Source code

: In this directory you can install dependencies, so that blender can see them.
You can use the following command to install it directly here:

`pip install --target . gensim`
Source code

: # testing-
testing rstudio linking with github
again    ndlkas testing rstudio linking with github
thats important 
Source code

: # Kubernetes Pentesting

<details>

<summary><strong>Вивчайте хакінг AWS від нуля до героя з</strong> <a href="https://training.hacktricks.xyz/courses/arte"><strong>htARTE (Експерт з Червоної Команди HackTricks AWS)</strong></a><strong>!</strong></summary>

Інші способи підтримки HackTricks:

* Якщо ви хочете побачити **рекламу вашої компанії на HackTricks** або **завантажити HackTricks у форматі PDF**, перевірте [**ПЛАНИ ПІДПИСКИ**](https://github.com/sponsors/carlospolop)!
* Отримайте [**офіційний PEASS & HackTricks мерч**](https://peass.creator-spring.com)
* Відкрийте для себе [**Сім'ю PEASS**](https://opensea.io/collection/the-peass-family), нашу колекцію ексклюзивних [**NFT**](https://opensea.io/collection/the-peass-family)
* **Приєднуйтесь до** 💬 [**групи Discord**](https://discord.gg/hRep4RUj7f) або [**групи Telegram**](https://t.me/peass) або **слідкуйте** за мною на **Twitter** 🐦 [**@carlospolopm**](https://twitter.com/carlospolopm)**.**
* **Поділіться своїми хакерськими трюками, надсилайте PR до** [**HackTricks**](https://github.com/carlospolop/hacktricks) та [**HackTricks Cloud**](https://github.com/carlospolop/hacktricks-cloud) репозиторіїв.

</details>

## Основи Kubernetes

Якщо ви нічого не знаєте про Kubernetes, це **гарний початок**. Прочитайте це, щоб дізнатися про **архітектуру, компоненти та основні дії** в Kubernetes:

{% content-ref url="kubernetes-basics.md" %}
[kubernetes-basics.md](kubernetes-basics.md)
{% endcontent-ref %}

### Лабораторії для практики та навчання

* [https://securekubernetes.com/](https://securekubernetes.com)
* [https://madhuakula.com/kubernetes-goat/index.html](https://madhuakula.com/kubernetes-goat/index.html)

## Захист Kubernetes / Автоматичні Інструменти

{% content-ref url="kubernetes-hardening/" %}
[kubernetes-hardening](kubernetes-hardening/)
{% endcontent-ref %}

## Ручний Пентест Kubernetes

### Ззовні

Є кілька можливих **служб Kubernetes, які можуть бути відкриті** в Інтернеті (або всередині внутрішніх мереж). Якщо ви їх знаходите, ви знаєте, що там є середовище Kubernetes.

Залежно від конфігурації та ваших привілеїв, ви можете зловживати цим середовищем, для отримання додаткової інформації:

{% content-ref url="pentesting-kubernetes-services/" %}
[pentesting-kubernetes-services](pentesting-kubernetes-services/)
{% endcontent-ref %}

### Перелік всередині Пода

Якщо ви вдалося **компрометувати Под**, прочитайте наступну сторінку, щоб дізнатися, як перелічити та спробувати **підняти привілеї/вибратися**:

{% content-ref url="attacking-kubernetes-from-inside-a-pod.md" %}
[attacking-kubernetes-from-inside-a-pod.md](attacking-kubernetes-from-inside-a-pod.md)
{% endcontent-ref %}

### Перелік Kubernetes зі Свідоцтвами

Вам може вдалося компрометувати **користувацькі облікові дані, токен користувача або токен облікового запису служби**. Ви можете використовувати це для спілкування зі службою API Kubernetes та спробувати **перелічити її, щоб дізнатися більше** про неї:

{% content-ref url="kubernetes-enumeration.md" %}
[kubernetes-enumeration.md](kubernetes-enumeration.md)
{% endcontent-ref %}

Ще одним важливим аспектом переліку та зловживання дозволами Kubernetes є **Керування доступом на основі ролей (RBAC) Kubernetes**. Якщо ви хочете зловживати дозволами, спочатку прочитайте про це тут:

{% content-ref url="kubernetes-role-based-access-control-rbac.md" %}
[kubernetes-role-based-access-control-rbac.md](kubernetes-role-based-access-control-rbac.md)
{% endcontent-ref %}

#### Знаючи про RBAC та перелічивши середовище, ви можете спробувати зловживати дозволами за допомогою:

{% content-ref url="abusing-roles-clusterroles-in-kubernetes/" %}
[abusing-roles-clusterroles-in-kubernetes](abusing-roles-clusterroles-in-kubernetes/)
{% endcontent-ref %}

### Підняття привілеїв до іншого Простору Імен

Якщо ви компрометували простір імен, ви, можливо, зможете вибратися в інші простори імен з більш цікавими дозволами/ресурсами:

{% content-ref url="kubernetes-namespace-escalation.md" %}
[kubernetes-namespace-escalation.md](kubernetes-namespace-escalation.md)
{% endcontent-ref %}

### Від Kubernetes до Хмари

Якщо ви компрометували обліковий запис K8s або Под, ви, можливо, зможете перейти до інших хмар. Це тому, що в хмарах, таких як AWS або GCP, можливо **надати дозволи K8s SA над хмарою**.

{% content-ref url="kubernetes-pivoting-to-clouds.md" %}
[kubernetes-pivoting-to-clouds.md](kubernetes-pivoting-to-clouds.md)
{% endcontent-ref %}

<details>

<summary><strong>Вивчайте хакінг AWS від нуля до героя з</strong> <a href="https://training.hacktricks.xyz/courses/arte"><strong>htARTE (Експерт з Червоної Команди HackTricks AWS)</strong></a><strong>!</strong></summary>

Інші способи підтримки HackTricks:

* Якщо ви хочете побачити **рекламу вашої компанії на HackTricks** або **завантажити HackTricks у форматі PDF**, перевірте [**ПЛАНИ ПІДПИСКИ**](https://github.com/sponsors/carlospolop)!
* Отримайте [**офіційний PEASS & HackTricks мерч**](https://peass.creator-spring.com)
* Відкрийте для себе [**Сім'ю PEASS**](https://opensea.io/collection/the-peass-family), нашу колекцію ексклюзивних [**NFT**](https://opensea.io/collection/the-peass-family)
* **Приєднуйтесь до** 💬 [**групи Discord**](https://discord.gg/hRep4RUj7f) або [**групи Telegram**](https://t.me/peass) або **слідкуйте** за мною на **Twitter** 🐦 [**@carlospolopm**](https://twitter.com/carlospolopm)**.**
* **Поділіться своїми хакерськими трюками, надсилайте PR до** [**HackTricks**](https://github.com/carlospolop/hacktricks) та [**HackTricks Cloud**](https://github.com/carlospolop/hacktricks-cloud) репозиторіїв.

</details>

┄┄┄┄┄┄

Output every record above exactly as it was given.

Task response:
Source code

: In this directory you can install dependencies, so that blender can see them.
You can use the following command to install it directly here:

`pip install --target . gensim`
Source code

: # testing-
testing rstudio linking with github
again    ndlkas testing rstudio linking with github
thats important 
Source code

: # Kubernetes Pentesting

<details>

<summary><strong>Вивчайте хакінг AWS від нуля до героя з</strong> <a href="https://training.hacktricks.xyz/courses/arte"><strong>htARTE (Експерт з Червоної Команди HackTricks AWS)</strong></a><strong>!</strong></summary>

Інші способи підтримки HackTricks:

* Якщо ви хочете побачити **рекламу вашої компанії на HackTricks** або **завантажити HackTricks у форматі PDF**, перевірте [**ПЛАНИ ПІДПИСКИ**](https://github.com/sponsors/carlospolop)!
* Отримайте [**офіційний PEASS & HackTricks мерч**](https://peass.creator-spring.com)
* Відкрийте для себе [**Сім'ю PEASS**](https://opensea.io/collection/the-peass-family), нашу колекцію ексклюзивних [**NFT**](https://opensea.io/collection/the-peass-family)
* **Приєднуйтесь до** 💬 [**групи Discord**](https://discord.gg/hRep4RUj7f) або [**групи Telegram**](https://t.me/peass) або **слідкуйте** за мною на **Twitter** 🐦 [**@carlospolopm**](https://twitter.com/carlospolopm)**.**
* **Поділіться своїми хакерськими трюками, надсилайте PR до** [**HackTricks**](https://github.com/carlospolop/hacktricks) та [**HackTricks Cloud**](https://github.com/carlospolop/hacktricks-cloud) репозиторіїв.

</details>

## Основи Kubernetes

Якщо ви нічого не знаєте про Kubernetes, це **гарний початок**. Прочитайте це, щоб дізнатися про **архітектуру, компоненти та основні дії** в Kubernetes:

{% content-ref url="kubernetes-basics.md" %}
[kubernetes-basics.md](kubernetes-basics.md)
{% endcontent-ref %}

### Лабораторії для практики та навчання

* [https://securekubernetes.com/](https://securekubernetes.com)
* [https://madhuakula.com/kubernetes-goat/index.html](https://madhuakula.com/kubernetes-goat/index.html)

## Захист Kubernetes / Автоматичні Інструменти

{% content-ref url="kubernetes-hardening/" %}
[kubernetes-hardening](kubernetes-hardening/)
{% endcontent-ref %}

## Ручний Пентест Kubernetes

### Ззовні

Є кілька можливих **служб Kubernetes, які можуть бути відкриті** в Інтернеті (або всередині внутрішніх мереж). Якщо ви їх знаходите, ви знаєте, що там є середовище Kubernetes.

Залежно від конфігурації та ваших привілеїв, ви можете зловживати цим середовищем, для отримання додаткової інформації:

{% content-ref url="pentesting-kubernetes-services/" %}
[pentesting-kubernetes-services](pentesting-kubernetes-services/)
{% endcontent-ref %}

### Перелік всередині Пода

Якщо ви вдалося **компрометувати Под**, прочитайте наступну сторінку, щоб дізнатися, як перелічити та спробувати **підняти привілеї/вибратися**:

{% content-ref url="attacking-kubernetes-from-inside-a-pod.md" %}
[attacking-kubernetes-from-inside-a-pod.md](attacking-kubernetes-from-inside-a-pod.md)
{% endcontent-ref %}

### Перелік Kubernetes зі Свідоцтвами

Вам може вдалося компрометувати **користувацькі облікові дані, токен користувача або токен облікового запису служби**. Ви можете використовувати це для спілкування зі службою API Kubernetes та спробувати **перелічити її, щоб дізнатися більше** про неї:

{% content-ref url="kubernetes-enumeration.md" %}
[kubernetes-enumeration.md](kubernetes-enumeration.md)
{% endcontent-ref %}

Ще одним важливим аспектом переліку та зловживання дозволами Kubernetes є **Керування доступом на основі ролей (RBAC) Kubernetes**. Якщо ви хочете зловживати дозволами, спочатку прочитайте про це тут:

{% content-ref url="kubernetes-role-based-access-control-rbac.md" %}
[kubernetes-role-based-access-control-rbac.md](kubernetes-role-based-access-control-rbac.md)
{% endcontent-ref %}

#### Знаючи про RBAC та перелічивши середовище, ви можете спробувати зловживати дозволами за допомогою:

{% content-ref url="abusing-roles-clusterroles-in-kubernetes/" %}
[abusing-roles-clusterroles-in-kubernetes](abusing-roles-clusterroles-in-kubernetes/)
{% endcontent-ref %}

### Підняття привілеїв до іншого Простору Імен

Якщо ви компрометували простір імен, ви, можливо, зможете вибратися в інші простори імен з більш цікавими дозволами/ресурсами:

{% content-ref url="kubernetes-namespace-escalation.md" %}
[kubernetes-namespace-escalation.md](kubernetes-namespace-escalation.md)
{% endcontent-ref %}

### Від Kubernetes до Хмари

Якщо ви компрометували обліковий запис K8s або Под, ви, можливо, зможете перейти до інших хмар. Це тому, що в хмарах, таких як AWS або GCP, можливо **надати дозволи K8s SA над хмарою**.

{% content-ref url="kubernetes-pivoting-to-clouds.md" %}
[kubernetes-pivoting-to-clouds.md](kubernetes-pivoting-to-clouds.md)
{% endcontent-ref %}

<details>

<summary><strong>Вивчайте хакінг AWS від нуля до героя з</strong> <a href="https://training.hacktricks.xyz/courses/arte"><strong>htARTE (Експерт з Червоної Команди HackTricks AWS)</strong></a><strong>!</strong></summary>

Інші способи підтримки HackTricks:

* Якщо ви хочете побачити **рекламу вашої компанії на HackTricks** або **завантажити HackTricks у форматі PDF**, перевірте [**ПЛАНИ ПІДПИСКИ**](https://github.com/sponsors/carlospolop)!
* Отримайте [**офіційний PEASS & HackTricks мерч**](https://peass.creator-spring.com)
* Відкрийте для себе [**Сім'ю PEASS**](https://opensea.io/collection/the-peass-family), нашу колекцію ексклюзивних [**NFT**](https://opensea.io/collection/the-peass-family)
* **Приєднуйтесь до** 💬 [**групи Discord**](https://discord.gg/hRep4RUj7f) або [**групи Telegram**](https://t.me/peass) або **слідкуйте** за мною на **Twitter** 🐦 [**@carlospolopm**](https://twitter.com/carlospolopm)**.**
* **Поділіться своїми хакерськими трюками, надсилайте PR до** [**HackTricks**](https://github.com/carlospolop/hacktricks) та [**HackTricks Cloud**](https://github.com/carlospolop/hacktricks-cloud) репозиторіїв.

</details>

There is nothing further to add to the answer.